Understanding APIs

The aim of this book is to teach you the principles and practical skills to build useful secure APIs but before we dive into the technical aspects we should take a step back and understand their purpose and how they should work. This chapter is slightly different from the others insofar as you will learn, not how to build an API but why these are written and how they are used. The understanding you gain from this chapter will then help you design and build your own.

1 Configuring the Sample API

As you explore the features of a RESTful API you will be interacting with the Bookshop API which can be found at https://github.coventry.ac.uk/304CEM-1718SEPJAN/bookshop and will need to be downloaded and run on your computer. The following instructions show how to do this on an Ubuntu computer, you will need to adapt these if you are using a different operating system. It is assumed you have already installed a running version of MongoDB. If you have not yet done this, refer to chapter 7 (Data Persistence).

Start by cloning the repository into you Documents directory git clone https://github.coventry.ac.uk/304CEM-1718SEPJAN/bookshop ~/Documents/bookshop. This will create a bookshop/ directory which you will need to navigate to using your terminal.
The API can run in one of two modes, development or production, and this is determined by the NODE_ENV environment variable. Set this to development.
Now you can start the API by running the index.js script.

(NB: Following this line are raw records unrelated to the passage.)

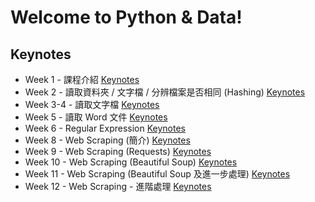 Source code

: # Welcome to Python & Data!

## Keynotes

- Week 1 - 課程介紹 [Keynotes](week1/week1.html)
- Week 2 - 讀取資料夾 / 文字檔 / 分辨檔案是否相同 (Hashing) [Keynotes](week2/week2.html)
- Week 3-4 - 讀取文字檔 [Keynotes](week3/week3.html)
- Week 5 - 讀取 Word 文件 [Keynotes](week5/week5.html)
- Week 6 - Regular Expression [Keynotes](week6/week6.html)
- Week 8 - Web Scraping (簡介) [Keynotes](week8/week8.html)
- Week 9 - Web Scraping (Requests) [Keynotes](week9/week9.html)
- Week 10 - Web Scraping (Beautiful Soup) [Keynotes](week10/week10.html)
- Week 11 - Web Scraping (Beautiful Soup 及進一步處理) [Keynotes](week11/week11.html)
- Week 12 - Web Scraping - 進階處理 [Keynotes](week12/week12.html)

2 Working with the HTTP Protocol

HTTP is an application protocol designed to support distributed hypermedia systems and is used when developing APIs so it is important that you have a good understanding of this.

Request-response.

HTTP Headers allow the client to pass additional information with the request and for the server to pass additional information in the response.

User agent

2.1 The Request

Request headers

2.2 The Response

Response headers

2.3 The User Agent

xxx

We will be using a console tool called curl as a user agent to investigate the HTTP protocol. Run the following command to check it is installed.

$ curl
curl: try 'curl --help' or 'curl --manual' for more information

If you get a response of command not found or equivalent you will need to install it.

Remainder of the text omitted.